Sevgili Feyzacığım; şimdilik kısa kesmek zorundayım. Yalnız senden unutmamanı istediğim tek bir şey var. Bundan sonra beni eline alınca, oku olur mu? Bir satır dahi olsa oku! Sakın unutma, ben bir mektubum ve senin okuman için padişahların padişahı tarafından gönderildim.”


“Mektup bitti” dedi ağabeyim. Ama ben de bitip tükenmiştim. O kadar meraklanmıştım ki artık yerimde duramıyordum. Ağabeyim önüne döndüğünde kırmızı bir gül vardı ellinde. Ve bana doğru uzattı. Gülleri çok sevdiğimi biliyordu. Ama bu gülün bir mektup olarak bana anlattıklarıyla değeri gözümde çok daha artmıştı artık.

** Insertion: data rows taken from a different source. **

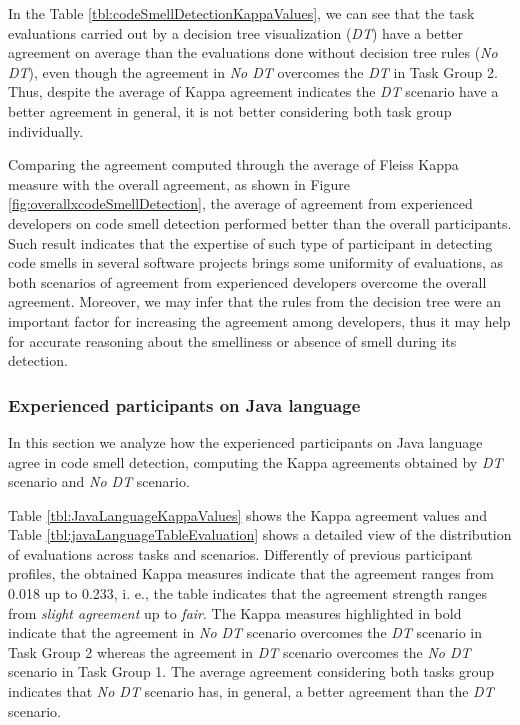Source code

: In the Table \ref{tbl:codeSmellDetectionKappaValues}, we can see that the task evaluations carried out by a decision tree visualization (\textit{DT}) have a better agreement on average than the evaluations done without decision tree rules (\textit{No DT}), even though the agreement in \textit{No DT} overcomes the \textit{DT} in Task Group 2. Thus, despite the average of Kappa agreement indicates the \textit{DT} scenario have a better agreement in general, it is not better considering both task group individually.

Comparing the agreement computed through the average of Fleiss Kappa measure with the overall agreement, as shown in Figure \ref{fig:overallxcodeSmellDetection}, the average of agreement from experienced developers on code smell detection performed better than the overall participants. Such result indicates that the expertise of such type of participant in detecting code smells in several software projects brings some uniformity of evaluations, as both scenarios of agreement from experienced developers overcome the overall agreement. Moreover, we may infer that the rules from the decision tree were an important factor for increasing the agreement among developers, thus it may help for accurate reasoning about the smelliness or absence of smell during its detection. 

\subsubsection{Experienced participants on Java language} \label{sec:participantsJavaAgreement}    

In this section we analyze how the experienced participants on Java language agree in code smell detection, computing the Kappa agreements obtained by \textit{DT} scenario and \textit{No DT} scenario.

Table \ref{tbl:JavaLanguageKappaValues} shows the Kappa agreement values and Table \ref{tbl:javaLanguageTableEvaluation} shows a detailed view of the distribution of evaluations across tasks and scenarios. Differently of previous participant profiles, the obtained Kappa measures indicate that the agreement ranges from 0.018 up to 0.233, i. e., the table indicates that the agreement strength ranges from \textit{slight agreement} up to \textit{fair}. The Kappa measures highlighted in bold indicate that the agreement in \textit{No DT} scenario overcomes the \textit{DT} scenario in Task Group 2 whereas the agreement in \textit{DT} scenario overcomes the \textit{No DT} scenario in Task Group 1. The average agreement considering both tasks group indicates that \textit{No DT} scenario has, in general, a better agreement than the \textit{DT} scenario. 

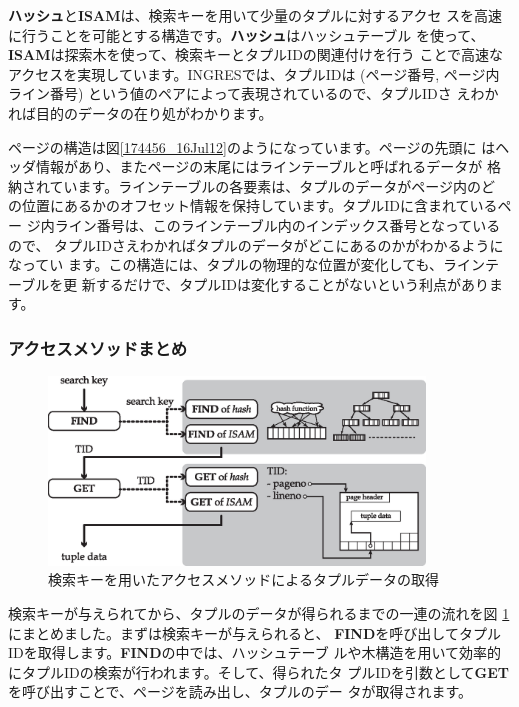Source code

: {\bf ハッシュ}と{\bf ISAM}は、検索キーを用いて少量のタプルに対するアクセ
スを高速に行うことを可能とする構造です。{\bf ハッシュ}はハッシュテーブル
を使って、{\bf ISAM}は探索木を使って、検索キーとタプルIDの関連付けを行う
ことで高速なアクセスを実現しています。INGRESでは、タプルIDは (ページ番号,
ページ内ライン番号) という値のペアによって表現されているので、タプルIDさ
えわかれば目的のデータの在り処がわかります。


ページの構造は図\ref{174456_16Jul12}のようになっています。ページの先頭に
はヘッダ情報があり、またページの末尾にはラインテーブルと呼ばれるデータが
格納されています。ラインテーブルの各要素は、タプルのデータがページ内のど
の位置にあるかのオフセット情報を保持しています。タプルIDに含まれているペー
ジ内ライン番号は、このラインテーブル内のインデックス番号となっているので、
タプルIDさえわかればタプルのデータがどこにあるのかがわかるようになってい
ます。この構造には、タプルの物理的な位置が変化しても、ラインテーブルを更
新するだけで、タプルIDは変化することがないという利点があります。


\subsubsection{アクセスメソッドまとめ}


\begin{figure}
 \begin{center}
  \includegraphics[width=100mm]{hayamiz/images/access-method.eps}
  \caption{検索キーを用いたアクセスメソッドによるタプルデータの取得}
  \label{190817_16Jul12}
 \end{center}
\end{figure}


検索キーが与えられてから、タプルのデータが得られるまでの一連の流れを図
\ref{190817_16Jul12}にまとめました。まずは検索キーが与えられると、{\bf
FIND}を呼び出してタプルIDを取得します。{\bf FIND}の中では、ハッシュテーブ
ルや木構造を用いて効率的にタプルIDの検索が行われます。そして、得られたタ
プルIDを引数として{\bf GET}を呼び出すことで、ページを読み出し、タプルのデー
タが取得されます。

Ağabeyim: “Bazen diyorum, bir çiçekten çok daha üstün yaratılmış insan da bir memurdur. Hem de en şuurlu ve en akıllı varlık. Neden memuriyet vazifesini anlamıyor, kainat mektubunu okumuyor? Sadece “ne güzel” diyerek yiyor içiyor ama Allah’ın isimlerini okumadan hatta ve hatta tüm güzelliklerden şükretmeden istifade ediyor! Oysa kainatın padişahını görebilecek bütün kabiliyetler vardır insanda.” O böyle konuşunca, ben de:


“Öyleyse şu anda elimde tuttuğum gül Allah’dan bana gelen bir fermandır, değil mi” dedim ağabeyime. Bir müddet güle bakıp düşündük ve birbirimize bakıp tebessüm ettik. Ağabeyime sarıldım ve gül için teşekkür ederken hem canım ağabeyimin yanağına hem de gül yaprağına bir öpücük kondurdum. Kardeşimin çağırmasıyla ağabeyim yanımdan ayrılmıştı. Ben ise peygamberimin kokusunu taşıyan mis kokulu gülü koklarken hem peygamberime salavat getiriyor hem de hala gülün bana söylediklerini dinliyordum..

“Ne kadar şükredersen o kadar mutlu olurmuşsun.
” Şikayet etmek yasaktı bizim evde.
Bir kuraldı bu ve herkes uymaya çalışırdı.